-- THE DATA follows --
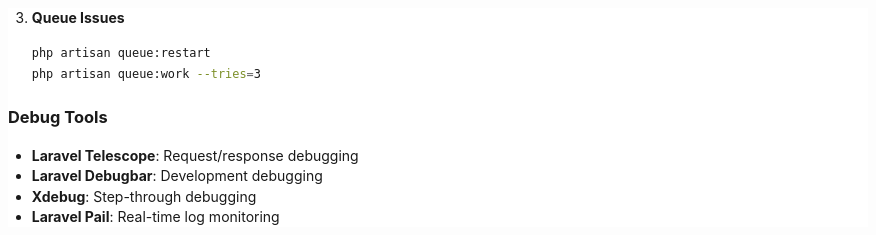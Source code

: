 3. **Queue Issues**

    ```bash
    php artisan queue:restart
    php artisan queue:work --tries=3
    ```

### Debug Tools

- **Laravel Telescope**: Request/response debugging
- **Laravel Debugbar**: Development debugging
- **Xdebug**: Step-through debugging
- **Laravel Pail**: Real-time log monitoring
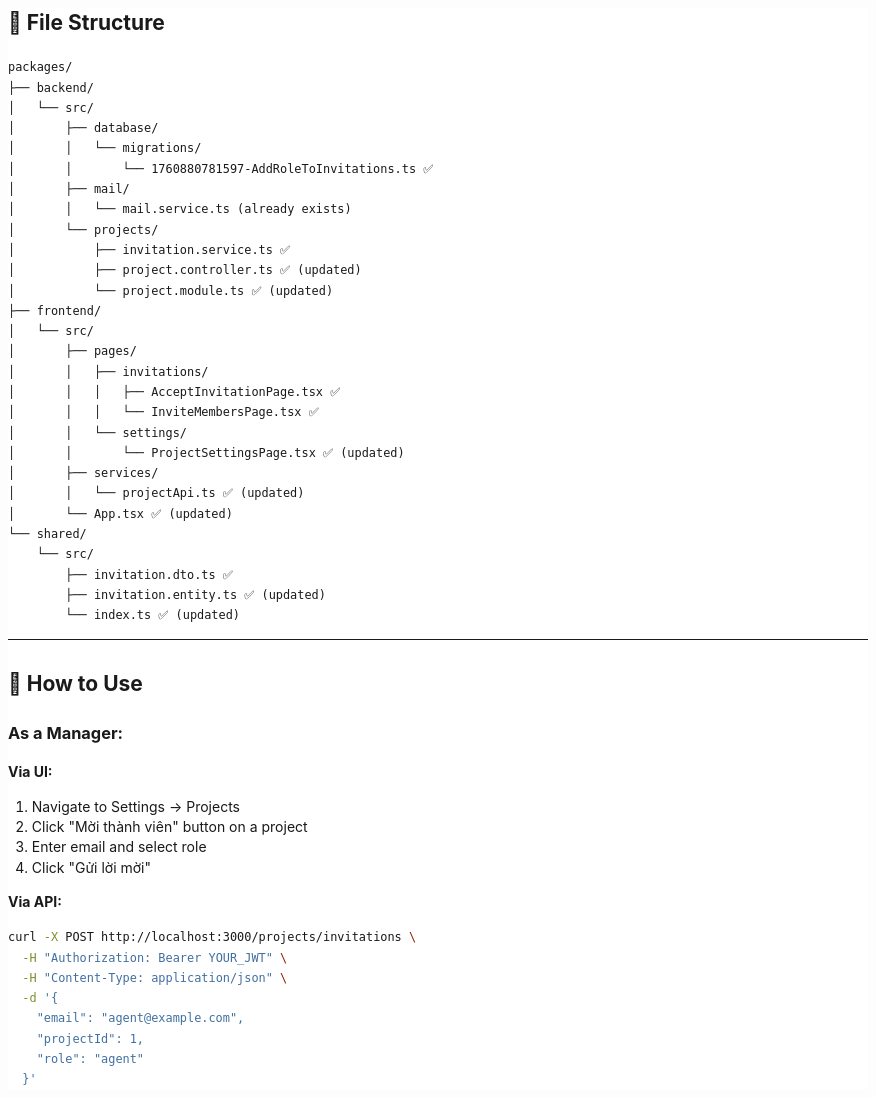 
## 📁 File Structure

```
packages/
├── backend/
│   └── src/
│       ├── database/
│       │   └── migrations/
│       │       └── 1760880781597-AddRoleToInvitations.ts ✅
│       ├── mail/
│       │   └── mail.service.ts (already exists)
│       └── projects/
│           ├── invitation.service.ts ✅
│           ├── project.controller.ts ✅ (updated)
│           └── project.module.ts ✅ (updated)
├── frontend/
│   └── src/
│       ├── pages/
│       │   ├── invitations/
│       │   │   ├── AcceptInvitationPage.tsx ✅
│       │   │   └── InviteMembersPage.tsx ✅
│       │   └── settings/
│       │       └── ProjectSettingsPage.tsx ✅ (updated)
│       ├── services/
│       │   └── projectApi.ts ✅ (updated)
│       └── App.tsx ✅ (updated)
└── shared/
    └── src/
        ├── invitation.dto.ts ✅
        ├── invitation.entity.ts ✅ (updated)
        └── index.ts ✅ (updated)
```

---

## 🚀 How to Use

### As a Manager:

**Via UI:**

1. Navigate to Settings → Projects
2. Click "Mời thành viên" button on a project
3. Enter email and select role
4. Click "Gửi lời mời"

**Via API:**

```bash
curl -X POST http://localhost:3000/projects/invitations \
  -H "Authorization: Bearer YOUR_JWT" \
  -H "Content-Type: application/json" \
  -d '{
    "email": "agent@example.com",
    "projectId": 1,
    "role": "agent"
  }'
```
-- THE DATA concluded --
WHAT TO PRODUCE: Once the images are set aside, retype all of the material above exactly.

SOLUTION TO THE PROBLEM:
Source code

: 3. **Queue Issues**

    ```bash
    php artisan queue:restart
    php artisan queue:work --tries=3
    ```

### Debug Tools

- **Laravel Telescope**: Request/response debugging
- **Laravel Debugbar**: Development debugging
- **Xdebug**: Step-through debugging
- **Laravel Pail**: Real-time log monitoring
## 📁 File Structure

```
packages/
├── backend/
│   └── src/
│       ├── database/
│       │   └── migrations/
│       │       └── 1760880781597-AddRoleToInvitations.ts ✅
│       ├── mail/
│       │   └── mail.service.ts (already exists)
│       └── projects/
│           ├── invitation.service.ts ✅
│           ├── project.controller.ts ✅ (updated)
│           └── project.module.ts ✅ (updated)
├── frontend/
│   └── src/
│       ├── pages/
│       │   ├── invitations/
│       │   │   ├── AcceptInvitationPage.tsx ✅
│       │   │   └── InviteMembersPage.tsx ✅
│       │   └── settings/
│       │       └── ProjectSettingsPage.tsx ✅ (updated)
│       ├── services/
│       │   └── projectApi.ts ✅ (updated)
│       └── App.tsx ✅ (updated)
└── shared/
    └── src/
        ├── invitation.dto.ts ✅
        ├── invitation.entity.ts ✅ (updated)
        └── index.ts ✅ (updated)
```

---

## 🚀 How to Use

### As a Manager:

**Via UI:**

1. Navigate to Settings → Projects
2. Click "Mời thành viên" button on a project
3. Enter email and select role
4. Click "Gửi lời mời"

**Via API:**

```bash
curl -X POST http://localhost:3000/projects/invitations \
  -H "Authorization: Bearer YOUR_JWT" \
  -H "Content-Type: application/json" \
  -d '{
    "email": "agent@example.com",
    "projectId": 1,
    "role": "agent"
  }'
```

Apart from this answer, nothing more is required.